【シリーズ:海外で使える豆知識④】たった2ドルのチップでまさかの事態に⁉

「チップ文化」と言えば海外では当たり前ですが、日本ではなじみが薄い分、いつどこでいくら払ったらよいか、なんとなくしか知らない人も多いのではないでしょうか。

弊学院の授業では、生徒たちが自分で海外に行った時に困らないよう、あるいは英検の過去問で出題されたことも踏まえて、チップの歴史から払い方などの一般常識まで広く講義をすることがあります。まさに学校や一般学習塾では学べない、アメリカで実体験をしてきたからこそ伝えられる話しで好評です。

その中でも、絶対に渡さなければならないところで渡さなかったらどうなるのか。これに関しては私自身「まさかそんなことになるとは」という恐怖体験があります。

あれはアメリカ在住歴3年目の冬休みを利用して、年末年始をはさんだ3週間ニューヨークに滞在していたその最終日のことでした。

私は自分が住んでいるミネソタ州まで40時間の長距離バスで帰路につくため、お見送りをしたばかりの空港から少し離れたバス停まで移動をしなければならず、ふと、1度も乗らなかったNYの有名なイエローキャブを利用しようと思い立ちました。

毎日歩いたマンハッタンの街もこれで見納め。道は相変わらずどこも混んでいましたが、その分ゆっくり窓の外を眺めることができたものです。

さて、目的地に到着したとき金額は約18ドルくらいでした。私は20ドル紙幣で支払いをしたのですが、ドライバーはおつりを用意する仕草を見せません。スキンヘッドの大柄の黒人の方でした。

「またか…」

日本人にとっては信じられないかもしれませんが、例えばスーパーで買い物をしたときでも

細かいおつり(特に小銭)はアメリカでは返ってこないことがよくあります。

「おつりをください」と言うと「え、小銭までいるの?めんどくさ」という感じのいやな顔をされるのです。
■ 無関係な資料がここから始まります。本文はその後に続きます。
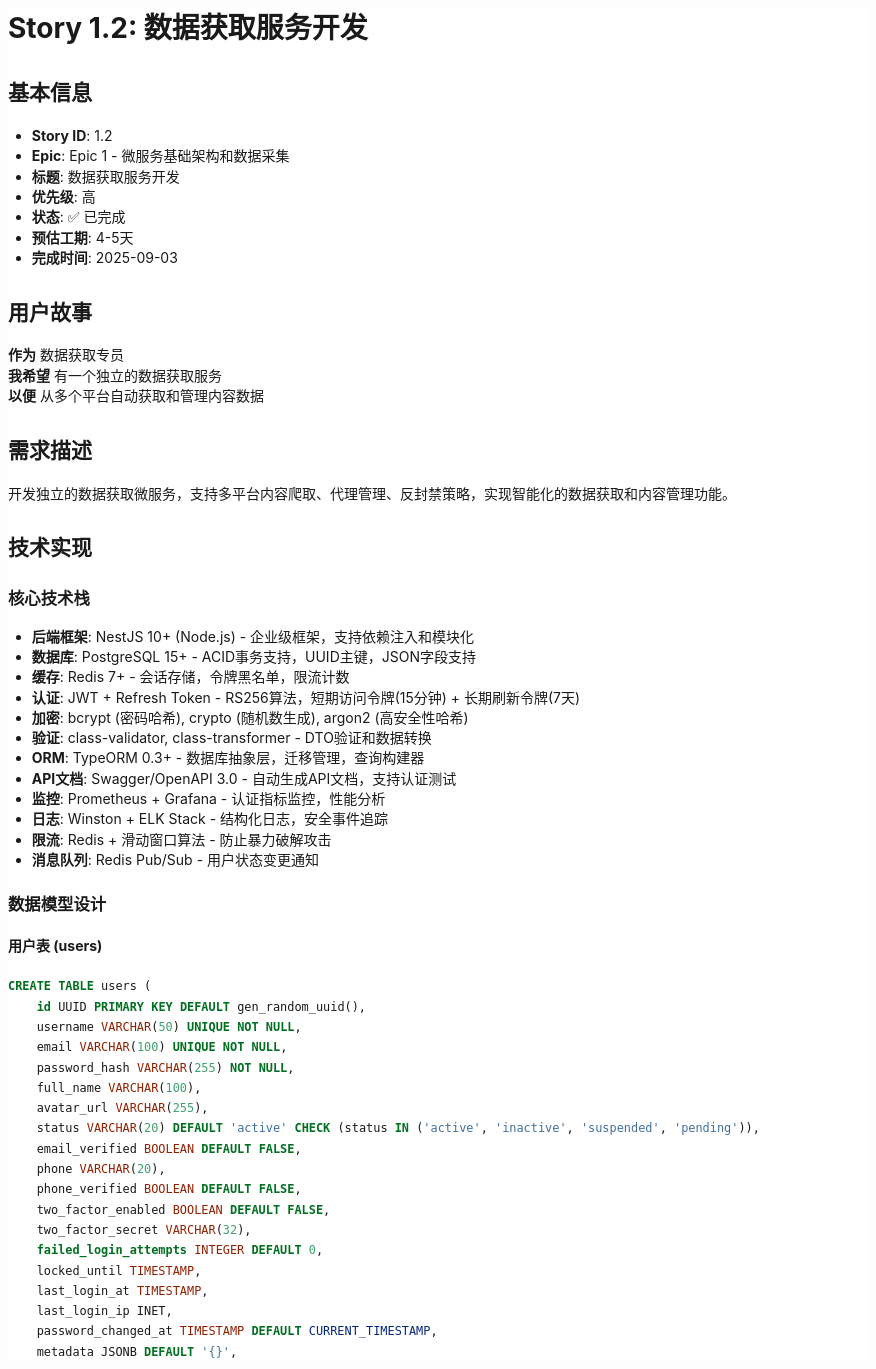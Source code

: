 # Story 1.2: 数据获取服务开发

## 基本信息
- **Story ID**: 1.2
- **Epic**: Epic 1 - 微服务基础架构和数据采集
- **标题**: 数据获取服务开发
- **优先级**: 高
- **状态**: ✅ 已完成
- **预估工期**: 4-5天
- **完成时间**: 2025-09-03

## 用户故事
**作为** 数据获取专员  
**我希望** 有一个独立的数据获取服务  
**以便** 从多个平台自动获取和管理内容数据

## 需求描述
开发独立的数据获取微服务，支持多平台内容爬取、代理管理、反封禁策略，实现智能化的数据获取和内容管理功能。

## 技术实现

### 核心技术栈
- **后端框架**: NestJS 10+ (Node.js) - 企业级框架，支持依赖注入和模块化
- **数据库**: PostgreSQL 15+ - ACID事务支持，UUID主键，JSON字段支持
- **缓存**: Redis 7+ - 会话存储，令牌黑名单，限流计数
- **认证**: JWT + Refresh Token - RS256算法，短期访问令牌(15分钟) + 长期刷新令牌(7天)
- **加密**: bcrypt (密码哈希), crypto (随机数生成), argon2 (高安全性哈希)
- **验证**: class-validator, class-transformer - DTO验证和数据转换
- **ORM**: TypeORM 0.3+ - 数据库抽象层，迁移管理，查询构建器
- **API文档**: Swagger/OpenAPI 3.0 - 自动生成API文档，支持认证测试
- **监控**: Prometheus + Grafana - 认证指标监控，性能分析
- **日志**: Winston + ELK Stack - 结构化日志，安全事件追踪
- **限流**: Redis + 滑动窗口算法 - 防止暴力破解攻击
- **消息队列**: Redis Pub/Sub - 用户状态变更通知

### 数据模型设计

#### 用户表 (users)
```sql
CREATE TABLE users (
    id UUID PRIMARY KEY DEFAULT gen_random_uuid(),
    username VARCHAR(50) UNIQUE NOT NULL,
    email VARCHAR(100) UNIQUE NOT NULL,
    password_hash VARCHAR(255) NOT NULL,
    full_name VARCHAR(100),
    avatar_url VARCHAR(255),
    status VARCHAR(20) DEFAULT 'active' CHECK (status IN ('active', 'inactive', 'suspended', 'pending')),
    email_verified BOOLEAN DEFAULT FALSE,
    phone VARCHAR(20),
    phone_verified BOOLEAN DEFAULT FALSE,
    two_factor_enabled BOOLEAN DEFAULT FALSE,
    two_factor_secret VARCHAR(32),
    failed_login_attempts INTEGER DEFAULT 0,
    locked_until TIMESTAMP,
    last_login_at TIMESTAMP,
    last_login_ip INET,
    password_changed_at TIMESTAMP DEFAULT CURRENT_TIMESTAMP,
    metadata JSONB DEFAULT '{}',
```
大都市のきちんとした場所ではそうでもないかもしれませんが、田舎だと日常茶飯事です。

一瞬、「チップ込みで渡したと思っているのかもしれない」とも思いましたが、チップはチップ、おつりはおつり、きちんとしたいし・してほしいと考えてしまうあたりがやはり自分は日本人だなと感じつつ、やはり言ってしまうのです。

「おつりをちょうだい」

すると案の定、驚いた顔をされました。あからさまに威嚇的な物腰で「なんだって?チップ込みだろ?」と。もう、何を頭のおかしいことを言ってるんだこいつは、くらいの圧を出してきます。

ああ、やっぱりなと思いましたが、「俺はおつりが要るんだ。チップはそのあと渡す」と、客観的にみると非常に無駄なお金の行き来なのですが、そういう感じでこられたのでこっちも態度を硬化させていてなんとなく引き下がれなくなっていたのですね。

するとそのドライバーさんは「意味が分からない」という表情で不満をあらわにしながら1ドル紙幣を雑に2枚つかんで後部座席へ投げ捨てるように渡してきたのです。態度悪すぎです。

これには普段とっても優しい私もさすがに少しだけカチンときましたので、落ちたお金を拾うとドアを蹴飛ばすようにして開けてチップを渡さず出て行ってやりました。

ところがです、その黒人さんも運転席から出てくるではないですか。そして放送禁止用語を連発しながら、こんなにか弱い日本人に対して怒鳴りながらこっちに向かって猛突進してきたのです。

これは怖い。シンプルにぎょっとしました。体格でかなうはずがありません。つかまったら一貫のおしまいです。どんな目に合うか。やばいことになったと、私もスーツケースを担いで一目散に逃げだしました。

たまたまそのドライバーさんが大柄であまりにも体が重すぎたためか、あまり長い距離追われることもなく無事危機を脱出しましたが、「たった2ドル程度のチップでそんなに怒らなくても」と思うのはまだまだ文化の違いへの理解不足で未熟でした。

彼らは、職業によってはチップで生計を立てている人も大勢います。一つ一つは大きな額ではなくても、実際にそれで生活をしている人たちにとっては死活問題になる事もあるため、本当に必死なんですね。命がけだからこそ、きちんと払わなければならないところで払わないと生命や財産を脅かされかねないことだってありうるということです。

よっぽどサービスに問題があるなどの例外を除いて、ホテル・タクシー・レストランなど決まっているところではチップは必ず払いましょう。

このような実体験から日本人にはわかりずらい、彼らにとってのチップの重みが少しでも伝われば幸いです。